Heute ist der "Jahrestag der Politischen Lüge".
An appeal for a worldwide reading of Anna Politkovskaya's reports on Chechnya. The journalist and critic of Putin was assassinated on October 7, 2006.
Elfriede Jelinek hat uns eine 18 Minütige Aufnahme zukommen lassen, in
derer sie den ersten der Lesungs-Texte, "Machkety. Ein Konzentrationslager mit kommerziellem Einschlag" (aus dem Buch
"Tschetschenien - Die Wahrheit über den Krieg") liest.
Herwig Höller hat uns eine O-Ton Aufnahme von Anna Politkovskaya anläßlich ihrer Graz Lesung 2003 zukommen lassen, in der sie auf die kritische Frage antwortet, was an Putin's Methoden so mittelalterlich sein soll, das wären doch eher sehr moderne Kriegsführungsmethoden. Auf russisch.
For a second time the Peter Weiss Foundation for Art and Politics, based in Berlin, makes an appeal for a worldwide reading on March 20. The aim of these interconnected events is to raise awareness of matters and forms of political communication. Because the lie as instrument of political formations also belongs to the beginning of the twenty-first century, it is imperative that the powers that combat it don't weaken.
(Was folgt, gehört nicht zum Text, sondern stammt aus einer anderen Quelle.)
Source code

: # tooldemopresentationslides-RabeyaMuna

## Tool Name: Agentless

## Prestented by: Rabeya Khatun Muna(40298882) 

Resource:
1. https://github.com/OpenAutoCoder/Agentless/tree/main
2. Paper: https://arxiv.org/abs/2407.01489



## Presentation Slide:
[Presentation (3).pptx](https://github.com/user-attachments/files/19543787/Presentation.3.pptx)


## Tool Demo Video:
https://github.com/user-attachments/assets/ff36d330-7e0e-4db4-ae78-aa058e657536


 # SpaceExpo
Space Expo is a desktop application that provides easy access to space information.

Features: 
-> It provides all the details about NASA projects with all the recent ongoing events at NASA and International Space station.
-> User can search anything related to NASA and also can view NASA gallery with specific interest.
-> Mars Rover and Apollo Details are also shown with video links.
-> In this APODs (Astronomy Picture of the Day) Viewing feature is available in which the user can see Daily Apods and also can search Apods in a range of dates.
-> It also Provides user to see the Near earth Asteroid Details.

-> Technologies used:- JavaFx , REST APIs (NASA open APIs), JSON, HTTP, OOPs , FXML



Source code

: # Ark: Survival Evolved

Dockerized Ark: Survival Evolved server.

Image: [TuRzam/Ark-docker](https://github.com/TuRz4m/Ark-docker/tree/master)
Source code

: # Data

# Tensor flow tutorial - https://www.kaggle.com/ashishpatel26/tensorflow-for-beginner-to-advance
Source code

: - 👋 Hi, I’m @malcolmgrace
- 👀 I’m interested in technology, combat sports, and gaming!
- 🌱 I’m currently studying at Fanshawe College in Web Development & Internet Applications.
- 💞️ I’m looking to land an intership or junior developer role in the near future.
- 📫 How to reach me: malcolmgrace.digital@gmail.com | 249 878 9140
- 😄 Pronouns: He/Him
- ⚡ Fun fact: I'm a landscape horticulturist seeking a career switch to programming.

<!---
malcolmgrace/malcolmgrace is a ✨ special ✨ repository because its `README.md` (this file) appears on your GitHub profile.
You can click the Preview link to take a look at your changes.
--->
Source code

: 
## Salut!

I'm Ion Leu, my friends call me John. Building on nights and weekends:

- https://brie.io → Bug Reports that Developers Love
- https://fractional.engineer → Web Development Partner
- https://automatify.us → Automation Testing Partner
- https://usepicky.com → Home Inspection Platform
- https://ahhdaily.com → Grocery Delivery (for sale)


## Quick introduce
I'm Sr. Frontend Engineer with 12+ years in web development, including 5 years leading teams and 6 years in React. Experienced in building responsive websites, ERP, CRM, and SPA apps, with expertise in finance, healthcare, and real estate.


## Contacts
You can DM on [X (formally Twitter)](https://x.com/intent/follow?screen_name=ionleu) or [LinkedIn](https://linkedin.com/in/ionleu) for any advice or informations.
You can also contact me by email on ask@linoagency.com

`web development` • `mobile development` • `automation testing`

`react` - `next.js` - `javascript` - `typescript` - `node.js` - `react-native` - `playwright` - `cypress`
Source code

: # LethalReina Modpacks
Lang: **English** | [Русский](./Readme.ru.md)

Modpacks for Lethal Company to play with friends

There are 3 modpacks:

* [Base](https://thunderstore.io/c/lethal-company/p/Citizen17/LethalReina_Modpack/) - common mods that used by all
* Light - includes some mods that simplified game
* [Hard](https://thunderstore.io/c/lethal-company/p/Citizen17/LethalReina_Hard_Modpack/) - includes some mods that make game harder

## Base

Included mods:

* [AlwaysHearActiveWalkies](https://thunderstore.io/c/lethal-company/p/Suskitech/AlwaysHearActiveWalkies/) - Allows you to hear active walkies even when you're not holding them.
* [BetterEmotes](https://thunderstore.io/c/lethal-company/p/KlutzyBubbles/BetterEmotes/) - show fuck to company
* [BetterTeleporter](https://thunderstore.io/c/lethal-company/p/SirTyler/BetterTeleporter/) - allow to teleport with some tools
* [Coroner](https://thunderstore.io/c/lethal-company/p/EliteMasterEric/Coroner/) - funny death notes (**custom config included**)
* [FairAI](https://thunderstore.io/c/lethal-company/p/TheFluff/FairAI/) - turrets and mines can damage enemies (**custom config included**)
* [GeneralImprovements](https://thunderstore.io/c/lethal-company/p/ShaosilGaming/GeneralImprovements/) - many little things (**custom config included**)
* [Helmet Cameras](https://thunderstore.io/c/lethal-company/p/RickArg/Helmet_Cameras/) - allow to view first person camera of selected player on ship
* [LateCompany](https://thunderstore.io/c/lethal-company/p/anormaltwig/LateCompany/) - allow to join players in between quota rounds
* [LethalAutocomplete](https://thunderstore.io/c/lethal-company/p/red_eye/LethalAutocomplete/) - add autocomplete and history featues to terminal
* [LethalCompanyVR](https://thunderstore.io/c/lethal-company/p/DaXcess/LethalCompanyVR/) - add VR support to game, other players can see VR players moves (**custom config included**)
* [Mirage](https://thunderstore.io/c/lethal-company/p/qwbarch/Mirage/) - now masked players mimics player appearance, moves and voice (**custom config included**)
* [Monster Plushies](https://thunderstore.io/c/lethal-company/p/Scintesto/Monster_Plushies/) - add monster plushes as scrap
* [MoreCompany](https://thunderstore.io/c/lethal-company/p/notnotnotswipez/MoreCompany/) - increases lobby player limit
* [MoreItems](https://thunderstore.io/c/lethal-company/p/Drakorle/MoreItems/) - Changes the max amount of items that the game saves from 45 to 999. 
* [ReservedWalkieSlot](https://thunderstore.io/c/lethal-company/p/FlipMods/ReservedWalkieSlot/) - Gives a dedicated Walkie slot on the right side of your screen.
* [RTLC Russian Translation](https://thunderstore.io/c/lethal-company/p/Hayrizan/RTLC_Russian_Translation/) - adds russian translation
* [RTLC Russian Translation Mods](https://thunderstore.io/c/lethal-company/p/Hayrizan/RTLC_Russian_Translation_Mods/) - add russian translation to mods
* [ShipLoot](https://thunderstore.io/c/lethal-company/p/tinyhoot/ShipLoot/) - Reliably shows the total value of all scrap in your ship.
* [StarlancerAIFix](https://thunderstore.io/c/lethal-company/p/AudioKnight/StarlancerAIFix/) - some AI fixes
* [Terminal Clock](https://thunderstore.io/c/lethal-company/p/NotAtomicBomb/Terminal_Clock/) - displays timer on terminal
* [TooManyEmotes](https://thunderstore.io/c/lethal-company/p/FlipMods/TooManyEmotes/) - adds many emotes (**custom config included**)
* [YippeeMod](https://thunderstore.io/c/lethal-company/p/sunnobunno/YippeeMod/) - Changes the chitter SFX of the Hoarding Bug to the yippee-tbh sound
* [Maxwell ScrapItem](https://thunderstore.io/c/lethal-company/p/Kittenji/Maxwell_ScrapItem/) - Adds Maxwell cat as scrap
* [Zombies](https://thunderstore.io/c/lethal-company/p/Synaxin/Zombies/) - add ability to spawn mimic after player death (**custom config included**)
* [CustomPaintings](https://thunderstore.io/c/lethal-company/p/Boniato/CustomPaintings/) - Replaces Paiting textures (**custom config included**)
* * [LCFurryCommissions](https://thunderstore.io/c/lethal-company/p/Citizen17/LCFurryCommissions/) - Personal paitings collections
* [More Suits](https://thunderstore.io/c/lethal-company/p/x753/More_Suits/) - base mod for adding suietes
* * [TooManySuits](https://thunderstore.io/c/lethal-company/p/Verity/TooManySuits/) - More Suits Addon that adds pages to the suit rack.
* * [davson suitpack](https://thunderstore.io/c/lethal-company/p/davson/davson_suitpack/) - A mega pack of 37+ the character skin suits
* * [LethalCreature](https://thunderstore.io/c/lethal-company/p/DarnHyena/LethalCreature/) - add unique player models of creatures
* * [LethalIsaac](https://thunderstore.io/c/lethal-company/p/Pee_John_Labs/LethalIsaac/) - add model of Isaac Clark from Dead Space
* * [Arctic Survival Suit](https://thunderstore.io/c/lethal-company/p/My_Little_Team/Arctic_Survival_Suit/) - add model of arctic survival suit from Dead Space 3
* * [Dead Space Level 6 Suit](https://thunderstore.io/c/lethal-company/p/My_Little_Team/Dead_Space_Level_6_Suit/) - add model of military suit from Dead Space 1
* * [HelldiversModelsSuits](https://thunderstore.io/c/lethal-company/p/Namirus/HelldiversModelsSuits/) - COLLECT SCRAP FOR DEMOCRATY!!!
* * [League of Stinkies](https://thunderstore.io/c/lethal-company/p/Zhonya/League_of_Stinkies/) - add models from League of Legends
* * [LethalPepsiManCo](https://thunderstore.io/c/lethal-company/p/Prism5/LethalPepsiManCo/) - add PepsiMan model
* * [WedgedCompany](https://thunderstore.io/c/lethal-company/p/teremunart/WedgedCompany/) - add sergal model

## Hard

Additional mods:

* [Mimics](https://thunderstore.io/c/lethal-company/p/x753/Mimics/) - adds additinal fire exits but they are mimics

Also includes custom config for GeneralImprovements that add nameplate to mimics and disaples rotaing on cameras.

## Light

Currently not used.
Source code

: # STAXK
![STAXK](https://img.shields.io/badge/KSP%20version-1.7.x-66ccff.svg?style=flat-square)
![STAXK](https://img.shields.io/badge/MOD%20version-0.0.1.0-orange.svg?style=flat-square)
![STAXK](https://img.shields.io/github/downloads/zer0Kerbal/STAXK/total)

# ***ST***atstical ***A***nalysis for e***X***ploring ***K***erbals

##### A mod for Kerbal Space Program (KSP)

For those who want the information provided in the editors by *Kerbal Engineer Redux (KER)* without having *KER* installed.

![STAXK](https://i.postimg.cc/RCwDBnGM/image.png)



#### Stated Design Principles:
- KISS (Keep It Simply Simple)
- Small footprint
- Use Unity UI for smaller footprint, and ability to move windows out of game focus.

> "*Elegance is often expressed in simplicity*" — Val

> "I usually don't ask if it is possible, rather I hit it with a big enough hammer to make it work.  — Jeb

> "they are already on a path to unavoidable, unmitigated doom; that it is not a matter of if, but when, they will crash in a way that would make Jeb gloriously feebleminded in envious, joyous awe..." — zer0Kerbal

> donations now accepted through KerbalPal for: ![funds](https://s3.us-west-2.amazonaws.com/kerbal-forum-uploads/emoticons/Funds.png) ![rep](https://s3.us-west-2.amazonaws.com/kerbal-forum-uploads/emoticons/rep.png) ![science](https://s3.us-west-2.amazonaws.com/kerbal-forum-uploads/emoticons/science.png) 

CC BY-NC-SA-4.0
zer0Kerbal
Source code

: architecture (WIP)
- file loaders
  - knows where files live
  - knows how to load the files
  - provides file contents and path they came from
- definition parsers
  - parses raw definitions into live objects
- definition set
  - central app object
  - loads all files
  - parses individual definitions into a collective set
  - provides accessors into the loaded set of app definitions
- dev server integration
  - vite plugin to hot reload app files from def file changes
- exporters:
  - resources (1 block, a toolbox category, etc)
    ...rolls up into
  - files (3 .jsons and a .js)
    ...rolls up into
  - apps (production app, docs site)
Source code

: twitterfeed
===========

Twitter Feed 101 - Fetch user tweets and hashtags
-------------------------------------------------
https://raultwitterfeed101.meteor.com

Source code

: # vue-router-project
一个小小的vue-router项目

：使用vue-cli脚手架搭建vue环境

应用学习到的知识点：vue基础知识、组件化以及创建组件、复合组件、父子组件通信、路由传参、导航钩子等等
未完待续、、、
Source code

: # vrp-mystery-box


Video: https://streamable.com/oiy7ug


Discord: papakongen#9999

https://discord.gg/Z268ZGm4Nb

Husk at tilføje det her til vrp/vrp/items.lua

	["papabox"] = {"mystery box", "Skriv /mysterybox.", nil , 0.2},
In her reportages Anna Politkovskaya described the catastrophe of the Chechen war, which was begun for paltry reasons and has since gone on, conducted far from the public eye. Her texts portray scenes of torture, reconstruct cold blooded murder, condemn the cynicism of bureaucrats, depict the misery and desperation of a civilian population that is being torn between the army and rebels, and offer a nightmarish picture of the climate of state-fueled fear and repression in Russia.
Mit ihrer Berichterstattung versuchte Politkowskaja zu zeigen, dass der Krieg noch nicht beendet war, sondern dass Gewalttaten und Menschenrechtsverletzungen unvermindert anhielten. Sie hielt besonders die Zivilbevölkerung im Blick, die zwischen beiden kämpfenden Parteien aufgerieben wird, und sie beschrieb den sich selbst verstärkenden Kreislauf der Gewalt. Ihre Schilderungen erhellen die perversen Mechanismen des Krieges, exponieren die Bedingungen, unter denen diese funktionieren, und prangern die Nutznießer an.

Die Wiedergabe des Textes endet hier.